Aim of the exercise — Both the line containing "mod+F2 | Clipboard" and the line containing "mod+F4 | Power" belong to the span. Output exactly that span from the listing below, and nothing outside it.
# # # #
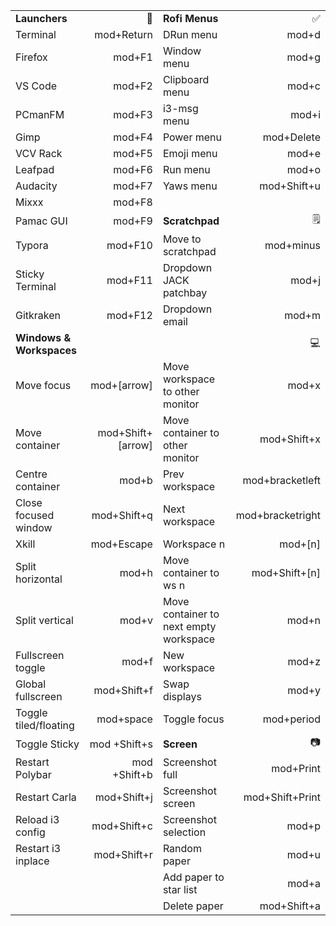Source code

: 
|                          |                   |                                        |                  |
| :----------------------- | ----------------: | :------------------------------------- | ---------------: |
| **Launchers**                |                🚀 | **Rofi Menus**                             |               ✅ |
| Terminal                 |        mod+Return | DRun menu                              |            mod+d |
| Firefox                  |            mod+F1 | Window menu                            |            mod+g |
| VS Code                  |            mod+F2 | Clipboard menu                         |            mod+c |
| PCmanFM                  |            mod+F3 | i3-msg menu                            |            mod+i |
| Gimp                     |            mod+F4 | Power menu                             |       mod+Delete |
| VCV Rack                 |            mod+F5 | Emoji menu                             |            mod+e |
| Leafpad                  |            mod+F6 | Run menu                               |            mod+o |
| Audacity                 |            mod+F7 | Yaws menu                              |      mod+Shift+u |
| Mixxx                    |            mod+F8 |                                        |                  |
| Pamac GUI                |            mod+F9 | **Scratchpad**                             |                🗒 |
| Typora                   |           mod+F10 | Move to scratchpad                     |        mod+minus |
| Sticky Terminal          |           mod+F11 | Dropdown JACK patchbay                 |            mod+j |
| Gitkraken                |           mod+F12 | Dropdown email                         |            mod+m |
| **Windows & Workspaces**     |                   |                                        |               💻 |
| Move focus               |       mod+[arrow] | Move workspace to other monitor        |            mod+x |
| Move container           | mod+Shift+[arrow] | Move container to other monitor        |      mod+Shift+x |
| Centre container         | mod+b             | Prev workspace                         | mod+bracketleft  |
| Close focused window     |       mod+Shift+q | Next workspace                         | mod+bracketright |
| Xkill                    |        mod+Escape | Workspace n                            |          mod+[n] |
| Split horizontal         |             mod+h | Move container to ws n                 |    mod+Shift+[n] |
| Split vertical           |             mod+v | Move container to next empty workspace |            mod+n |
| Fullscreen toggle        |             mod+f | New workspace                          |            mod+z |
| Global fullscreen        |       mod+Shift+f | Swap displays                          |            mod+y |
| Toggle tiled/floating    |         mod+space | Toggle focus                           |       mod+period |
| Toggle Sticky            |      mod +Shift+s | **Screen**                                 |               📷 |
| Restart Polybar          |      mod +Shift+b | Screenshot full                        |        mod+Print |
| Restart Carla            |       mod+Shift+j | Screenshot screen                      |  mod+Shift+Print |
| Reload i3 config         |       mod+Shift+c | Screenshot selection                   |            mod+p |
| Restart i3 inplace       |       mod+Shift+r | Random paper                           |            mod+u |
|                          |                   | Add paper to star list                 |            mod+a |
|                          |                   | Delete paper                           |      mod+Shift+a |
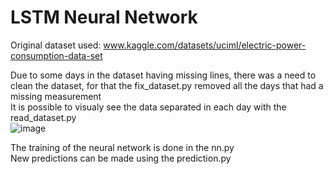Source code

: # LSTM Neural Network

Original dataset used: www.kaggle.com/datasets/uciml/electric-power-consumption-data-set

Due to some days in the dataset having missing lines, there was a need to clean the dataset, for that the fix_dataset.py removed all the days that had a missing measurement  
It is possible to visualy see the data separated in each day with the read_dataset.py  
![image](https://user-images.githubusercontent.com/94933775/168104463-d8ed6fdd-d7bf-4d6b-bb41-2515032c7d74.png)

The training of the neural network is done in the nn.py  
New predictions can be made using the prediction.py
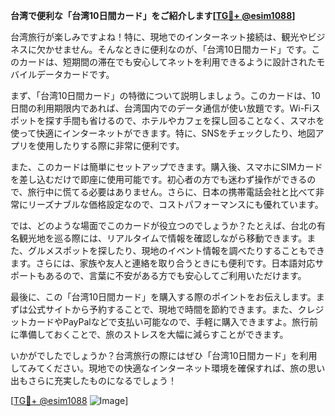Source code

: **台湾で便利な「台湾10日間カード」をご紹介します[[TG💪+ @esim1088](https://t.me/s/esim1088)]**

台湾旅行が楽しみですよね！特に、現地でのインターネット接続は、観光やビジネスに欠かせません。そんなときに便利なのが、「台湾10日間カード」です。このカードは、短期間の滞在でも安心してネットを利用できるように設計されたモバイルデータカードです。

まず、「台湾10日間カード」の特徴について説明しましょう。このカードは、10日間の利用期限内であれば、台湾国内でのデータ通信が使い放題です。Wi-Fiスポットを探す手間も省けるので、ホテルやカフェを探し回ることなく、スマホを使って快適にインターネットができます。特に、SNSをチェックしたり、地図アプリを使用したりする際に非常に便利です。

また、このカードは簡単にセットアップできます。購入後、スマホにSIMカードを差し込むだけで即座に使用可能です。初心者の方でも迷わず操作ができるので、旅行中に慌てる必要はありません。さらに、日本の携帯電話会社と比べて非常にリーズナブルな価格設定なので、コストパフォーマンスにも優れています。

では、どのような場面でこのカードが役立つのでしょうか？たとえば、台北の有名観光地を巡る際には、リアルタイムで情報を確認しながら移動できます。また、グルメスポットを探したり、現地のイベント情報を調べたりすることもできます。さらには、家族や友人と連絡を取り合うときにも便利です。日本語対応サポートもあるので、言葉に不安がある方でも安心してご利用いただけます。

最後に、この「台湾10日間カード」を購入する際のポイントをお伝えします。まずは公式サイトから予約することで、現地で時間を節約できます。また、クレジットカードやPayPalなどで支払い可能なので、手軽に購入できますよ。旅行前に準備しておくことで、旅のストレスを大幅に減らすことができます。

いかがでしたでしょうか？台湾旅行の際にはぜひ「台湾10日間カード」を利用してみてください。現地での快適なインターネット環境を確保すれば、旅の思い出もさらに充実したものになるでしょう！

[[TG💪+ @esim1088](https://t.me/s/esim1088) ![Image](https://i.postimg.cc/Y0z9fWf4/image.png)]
# # # #
Solution for this problem —
| VS Code                  |            mod+F2 | Clipboard menu                         |            mod+c |
| PCmanFM                  |            mod+F3 | i3-msg menu                            |            mod+i |
| Gimp                     |            mod+F4 | Power menu                             |       mod+Delete |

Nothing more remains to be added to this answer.